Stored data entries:
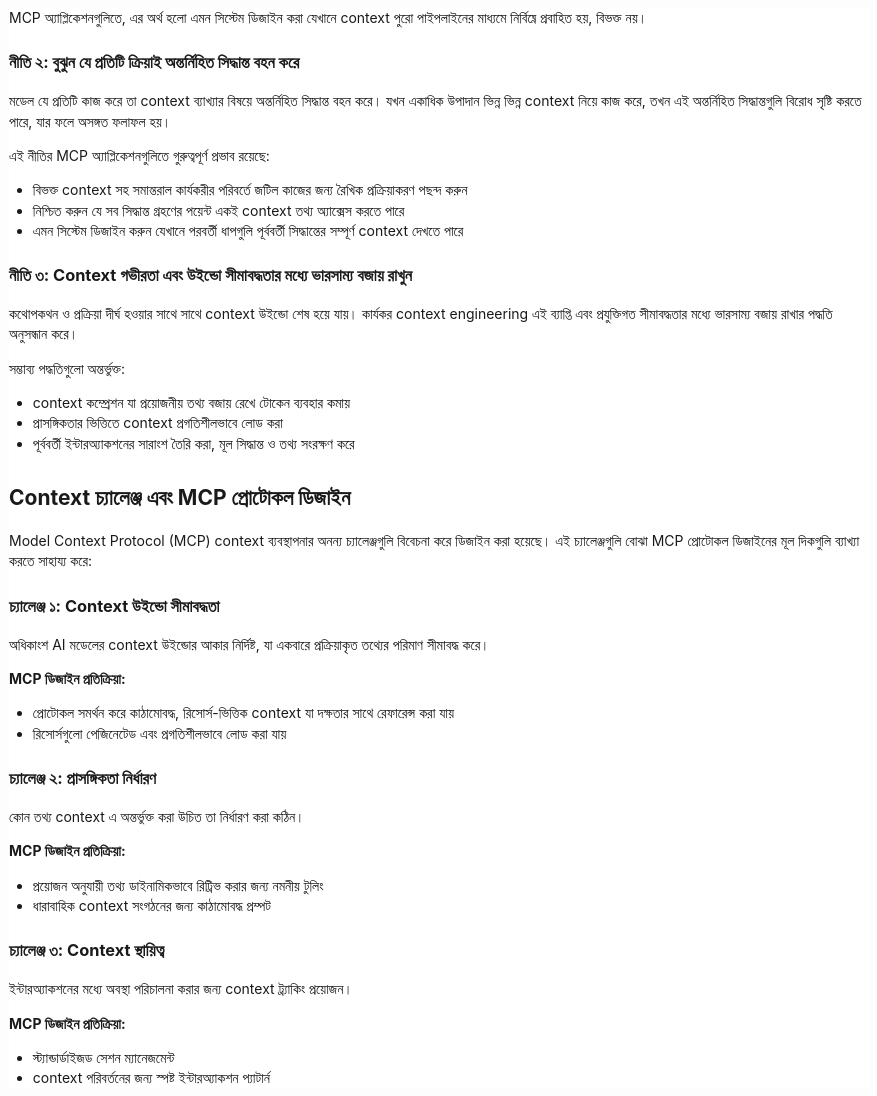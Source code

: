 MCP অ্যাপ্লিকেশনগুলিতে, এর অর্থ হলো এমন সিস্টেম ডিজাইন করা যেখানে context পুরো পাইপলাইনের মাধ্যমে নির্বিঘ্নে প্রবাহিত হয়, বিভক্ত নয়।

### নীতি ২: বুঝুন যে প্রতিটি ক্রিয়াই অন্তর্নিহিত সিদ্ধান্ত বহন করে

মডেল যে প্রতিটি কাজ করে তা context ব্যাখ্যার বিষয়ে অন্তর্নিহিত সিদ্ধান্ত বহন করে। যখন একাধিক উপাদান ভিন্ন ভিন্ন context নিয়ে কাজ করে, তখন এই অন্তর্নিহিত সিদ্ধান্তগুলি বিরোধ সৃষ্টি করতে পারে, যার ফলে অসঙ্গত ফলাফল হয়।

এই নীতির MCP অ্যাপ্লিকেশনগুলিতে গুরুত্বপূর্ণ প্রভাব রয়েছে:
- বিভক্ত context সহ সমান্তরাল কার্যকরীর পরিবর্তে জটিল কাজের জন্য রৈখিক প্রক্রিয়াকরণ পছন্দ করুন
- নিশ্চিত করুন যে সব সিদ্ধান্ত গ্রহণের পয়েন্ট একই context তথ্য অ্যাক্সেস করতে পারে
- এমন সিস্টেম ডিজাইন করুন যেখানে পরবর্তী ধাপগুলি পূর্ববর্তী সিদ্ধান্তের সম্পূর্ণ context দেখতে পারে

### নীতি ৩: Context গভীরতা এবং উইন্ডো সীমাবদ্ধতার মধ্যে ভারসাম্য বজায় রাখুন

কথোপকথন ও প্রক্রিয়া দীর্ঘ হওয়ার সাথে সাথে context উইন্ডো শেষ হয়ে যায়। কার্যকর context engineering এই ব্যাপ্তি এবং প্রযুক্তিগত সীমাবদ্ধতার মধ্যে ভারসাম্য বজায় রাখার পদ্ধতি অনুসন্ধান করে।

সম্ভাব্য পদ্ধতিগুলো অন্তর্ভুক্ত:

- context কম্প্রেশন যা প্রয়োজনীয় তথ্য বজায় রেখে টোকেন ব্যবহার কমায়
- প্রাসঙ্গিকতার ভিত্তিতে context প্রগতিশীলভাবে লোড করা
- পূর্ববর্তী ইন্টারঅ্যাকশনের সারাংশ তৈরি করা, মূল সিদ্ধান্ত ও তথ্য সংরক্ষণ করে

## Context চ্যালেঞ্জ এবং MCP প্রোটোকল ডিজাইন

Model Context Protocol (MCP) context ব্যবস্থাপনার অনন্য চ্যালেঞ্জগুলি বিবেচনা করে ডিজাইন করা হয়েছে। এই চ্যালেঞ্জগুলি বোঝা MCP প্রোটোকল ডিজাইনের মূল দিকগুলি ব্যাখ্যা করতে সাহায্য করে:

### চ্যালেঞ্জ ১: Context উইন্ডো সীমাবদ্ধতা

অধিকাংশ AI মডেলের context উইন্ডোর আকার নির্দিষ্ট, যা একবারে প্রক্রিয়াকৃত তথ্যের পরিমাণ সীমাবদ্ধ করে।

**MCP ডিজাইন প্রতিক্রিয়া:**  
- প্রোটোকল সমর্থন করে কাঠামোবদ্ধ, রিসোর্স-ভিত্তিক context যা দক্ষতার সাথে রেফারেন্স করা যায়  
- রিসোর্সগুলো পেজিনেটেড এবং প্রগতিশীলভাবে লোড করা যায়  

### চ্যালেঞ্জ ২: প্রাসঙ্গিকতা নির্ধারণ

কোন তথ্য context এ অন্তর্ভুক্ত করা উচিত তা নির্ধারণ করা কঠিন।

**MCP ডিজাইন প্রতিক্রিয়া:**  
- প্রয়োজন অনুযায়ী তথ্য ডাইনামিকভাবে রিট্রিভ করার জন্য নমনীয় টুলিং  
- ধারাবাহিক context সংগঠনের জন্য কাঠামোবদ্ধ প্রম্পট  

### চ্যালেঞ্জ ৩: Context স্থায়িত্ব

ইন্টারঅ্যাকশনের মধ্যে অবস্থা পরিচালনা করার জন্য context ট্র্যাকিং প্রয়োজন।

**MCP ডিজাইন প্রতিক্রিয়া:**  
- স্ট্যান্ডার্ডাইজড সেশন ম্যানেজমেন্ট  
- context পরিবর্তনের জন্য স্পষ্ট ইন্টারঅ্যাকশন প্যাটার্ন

==

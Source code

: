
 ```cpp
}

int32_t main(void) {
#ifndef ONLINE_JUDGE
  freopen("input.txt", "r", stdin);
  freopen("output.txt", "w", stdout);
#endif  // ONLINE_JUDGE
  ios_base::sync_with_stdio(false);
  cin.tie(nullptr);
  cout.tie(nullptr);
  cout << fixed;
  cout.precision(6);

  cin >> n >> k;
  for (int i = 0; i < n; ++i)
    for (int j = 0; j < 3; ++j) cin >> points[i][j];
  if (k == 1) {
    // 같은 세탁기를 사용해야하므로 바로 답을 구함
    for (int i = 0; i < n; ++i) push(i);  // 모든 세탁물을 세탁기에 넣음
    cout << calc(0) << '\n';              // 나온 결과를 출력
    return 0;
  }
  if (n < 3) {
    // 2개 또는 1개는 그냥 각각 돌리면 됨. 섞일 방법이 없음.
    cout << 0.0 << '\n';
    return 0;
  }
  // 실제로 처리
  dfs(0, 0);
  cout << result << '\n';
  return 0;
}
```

==

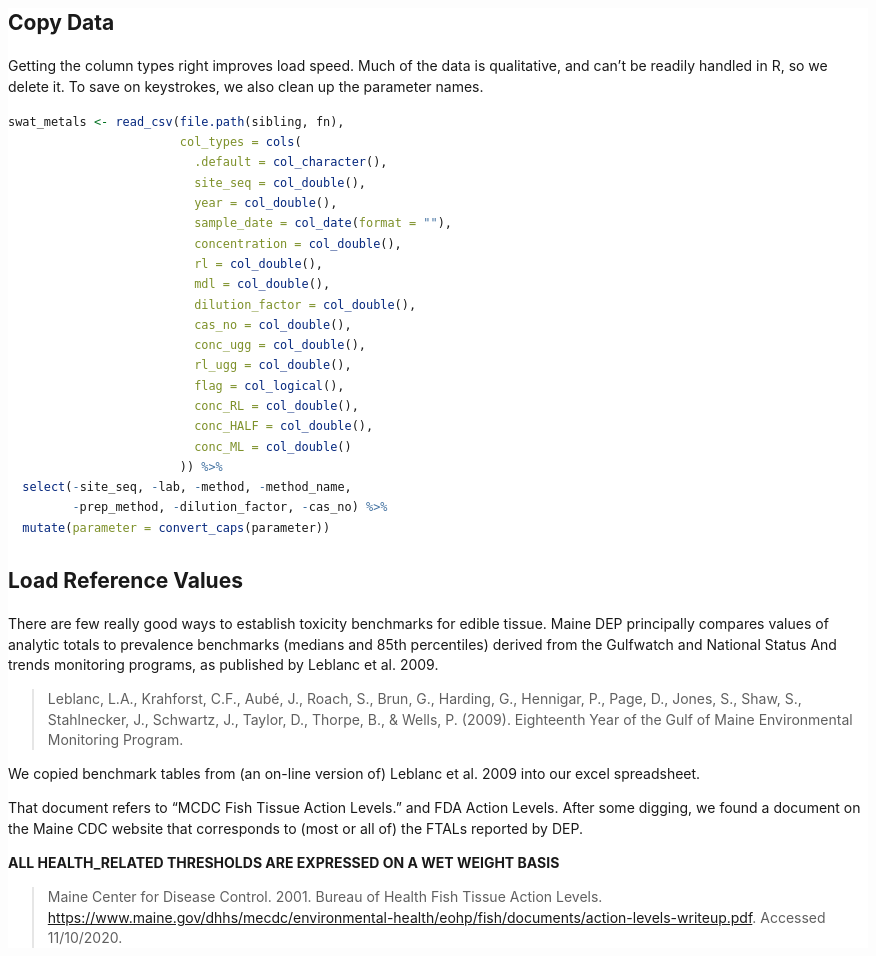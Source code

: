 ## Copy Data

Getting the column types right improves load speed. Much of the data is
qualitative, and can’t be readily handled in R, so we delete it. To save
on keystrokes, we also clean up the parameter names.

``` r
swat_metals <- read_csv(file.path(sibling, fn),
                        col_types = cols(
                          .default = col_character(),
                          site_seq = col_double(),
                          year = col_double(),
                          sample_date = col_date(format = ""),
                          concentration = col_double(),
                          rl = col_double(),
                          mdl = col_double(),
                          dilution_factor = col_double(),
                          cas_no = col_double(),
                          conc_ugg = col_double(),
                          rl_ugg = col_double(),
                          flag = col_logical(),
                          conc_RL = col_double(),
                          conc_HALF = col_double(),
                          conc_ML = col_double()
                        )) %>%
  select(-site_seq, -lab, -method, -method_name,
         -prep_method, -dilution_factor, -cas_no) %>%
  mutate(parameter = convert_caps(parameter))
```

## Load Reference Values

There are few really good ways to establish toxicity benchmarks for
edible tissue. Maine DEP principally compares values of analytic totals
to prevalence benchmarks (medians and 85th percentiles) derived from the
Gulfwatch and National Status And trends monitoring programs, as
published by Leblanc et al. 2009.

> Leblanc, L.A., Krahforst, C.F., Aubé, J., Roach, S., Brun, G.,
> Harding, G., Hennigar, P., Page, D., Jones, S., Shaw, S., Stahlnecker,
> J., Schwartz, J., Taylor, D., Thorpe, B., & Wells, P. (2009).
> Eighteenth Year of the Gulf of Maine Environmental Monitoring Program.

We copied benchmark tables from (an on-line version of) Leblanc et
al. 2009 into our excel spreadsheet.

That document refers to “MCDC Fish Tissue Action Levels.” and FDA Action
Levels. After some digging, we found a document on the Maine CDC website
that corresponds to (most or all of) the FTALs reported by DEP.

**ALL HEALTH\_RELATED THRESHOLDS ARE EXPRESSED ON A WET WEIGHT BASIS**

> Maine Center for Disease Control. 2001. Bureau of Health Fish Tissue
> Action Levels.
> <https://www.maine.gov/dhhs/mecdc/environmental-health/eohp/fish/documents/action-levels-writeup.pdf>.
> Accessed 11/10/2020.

Work request >> What lines above hold the word "from"? Pull each one out.

Finished task >>
to prevalence benchmarks (medians and 85th percentiles) derived from the
We copied benchmark tables from (an on-line version of) Leblanc et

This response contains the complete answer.